(Beginning of INPUT MATERIAL)
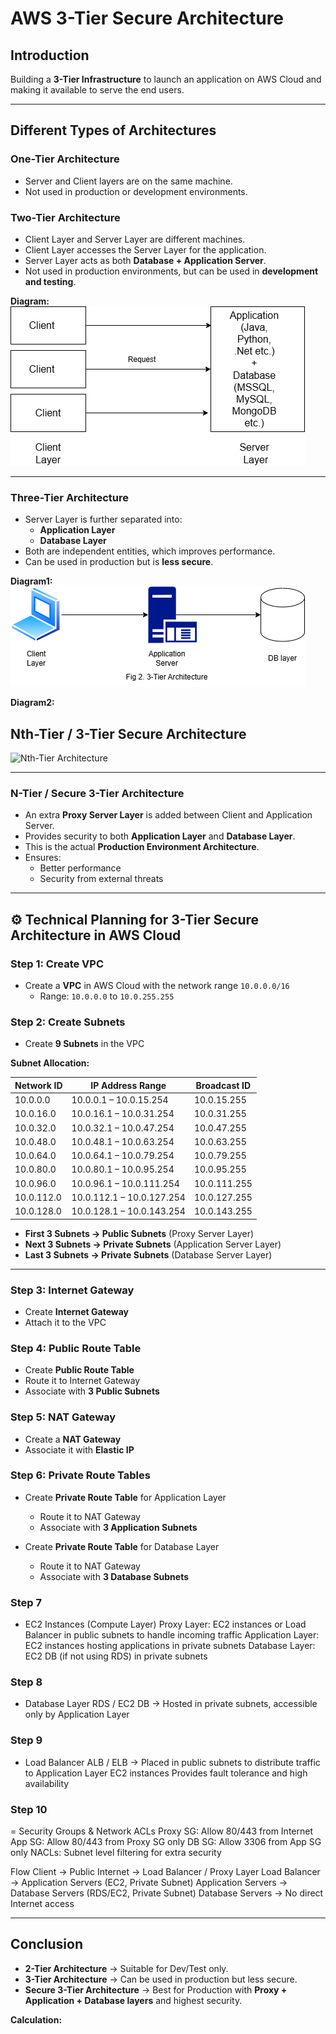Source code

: # AWS 3-Tier Secure Architecture  

##  Introduction  
Building a **3-Tier Infrastructure** to launch an application on AWS Cloud and making it available to serve the end users.  

---

## Different Types of Architectures  

###  One-Tier Architecture  
- Server and Client layers are on the same machine.  
- Not used in production or development environments.  

###  Two-Tier Architecture  
- Client Layer and Server Layer are different machines.  
- Client Layer accesses the Server Layer for the application.  
- Server Layer acts as both **Database + Application Server**.  
- Not used in production environments, but can be used in **development and testing**.  

**Diagram:**  
![2-Tier Architecture](images/2%20tier%20architecture.png)
 

---

###  Three-Tier Architecture  
- Server Layer is further separated into:  
  - **Application Layer**  
  - **Database Layer**  
- Both are independent entities, which improves performance.  
- Can be used in production but is **less secure**.  

**Diagram1:**  
![3-Tier Architecture](images/3%20tier%20architecture.png)




**Diagram2:**  

## Nth-Tier / 3-Tier Secure Architecture

![Nth-Tier Architecture](images/nth%20tier%20architecture.png)

---

###  N-Tier / Secure 3-Tier Architecture  
- An extra **Proxy Server Layer** is added between Client and Application Server.  
- Provides security to both **Application Layer** and **Database Layer**.  
- This is the actual **Production Environment Architecture**.  
- Ensures:  
  - Better performance  
  - Security from external threats  

---

## ⚙ Technical Planning for 3-Tier Secure Architecture in AWS Cloud  

###  Step 1: Create VPC  
- Create a **VPC** in AWS Cloud with the network range `10.0.0.0/16`  
  - Range: `10.0.0.0` to `10.0.255.255`  

###  Step 2: Create Subnets  
- Create **9 Subnets** in the VPC






**Subnet Allocation:**  

| Network ID | IP Address Range | Broadcast ID |
|------------|------------------|--------------|
| 10.0.0.0   | 10.0.0.1 – 10.0.15.254   | 10.0.15.255   |
| 10.0.16.0  | 10.0.16.1 – 10.0.31.254  | 10.0.31.255   |
| 10.0.32.0  | 10.0.32.1 – 10.0.47.254  | 10.0.47.255   |
| 10.0.48.0  | 10.0.48.1 – 10.0.63.254  | 10.0.63.255   |
| 10.0.64.0  | 10.0.64.1 – 10.0.79.254  | 10.0.79.255   |
| 10.0.80.0  | 10.0.80.1 – 10.0.95.254  | 10.0.95.255   |
| 10.0.96.0  | 10.0.96.1 – 10.0.111.254 | 10.0.111.255  |
| 10.0.112.0 | 10.0.112.1 – 10.0.127.254| 10.0.127.255  |
| 10.0.128.0 | 10.0.128.1 – 10.0.143.254| 10.0.143.255  |

- **First 3 Subnets → Public Subnets** (Proxy Server Layer)  
- **Next 3 Subnets → Private Subnets** (Application Server Layer)  
- **Last 3 Subnets → Private Subnets** (Database Server Layer)  

---

###  Step 3: Internet Gateway  
- Create **Internet Gateway**  
- Attach it to the VPC  

###  Step 4: Public Route Table  
- Create **Public Route Table**  
- Route it to Internet Gateway  
- Associate with **3 Public Subnets**  

###  Step 5: NAT Gateway  
- Create a **NAT Gateway**  
- Associate it with **Elastic IP**  

###  Step 6: Private Route Tables  
- Create **Private Route Table** for Application Layer  
  - Route it to NAT Gateway  
  - Associate with **3 Application Subnets**  

- Create **Private Route Table** for Database Layer  
  - Route it to NAT Gateway  
  - Associate with **3 Database Subnets**

###  Step 7
- EC2 Instances (Compute Layer)
Proxy Layer: EC2 instances or Load Balancer in public subnets to handle incoming traffic
Application Layer: EC2 instances hosting applications in private subnets
Database Layer: EC2 DB (if not using RDS) in private subnets

###  Step 8
- Database Layer
  RDS / EC2 DB → Hosted in private subnets, accessible only by Application Layer

###  Step 9
- Load Balancer
  ALB / ELB → Placed in public subnets to distribute traffic to Application Layer EC2 instances
  Provides fault tolerance and high availability

###  Step 10
= Security Groups & Network ACLs
  Proxy SG: Allow 80/443 from Internet
  App SG: Allow 80/443 from Proxy SG only
  DB SG: Allow 3306 from App SG only
  NACLs: Subnet level filtering for extra security

Flow
Client → Public Internet → Load Balancer / Proxy Layer
Load Balancer → Application Servers (EC2, Private Subnet)
Application Servers → Database Servers (RDS/EC2, Private Subnet)
Database Servers → No direct Internet access

---

##  Conclusion  
- **2-Tier Architecture** → Suitable for Dev/Test only.  
- **3-Tier Architecture** → Can be used in production but less secure.  
- **Secure 3-Tier Architecture** → Best for Production with **Proxy + Application + Database layers** and highest security.  


**Calculation:**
(End of INPUT MATERIAL)
## TASK GOAL
Wherever a line in the data above holds "images", copy that line.

## EXERCISE ANSWER
![2-Tier Architecture](images/2%20tier%20architecture.png)
![3-Tier Architecture](images/3%20tier%20architecture.png)
![Nth-Tier Architecture](images/nth%20tier%20architecture.png)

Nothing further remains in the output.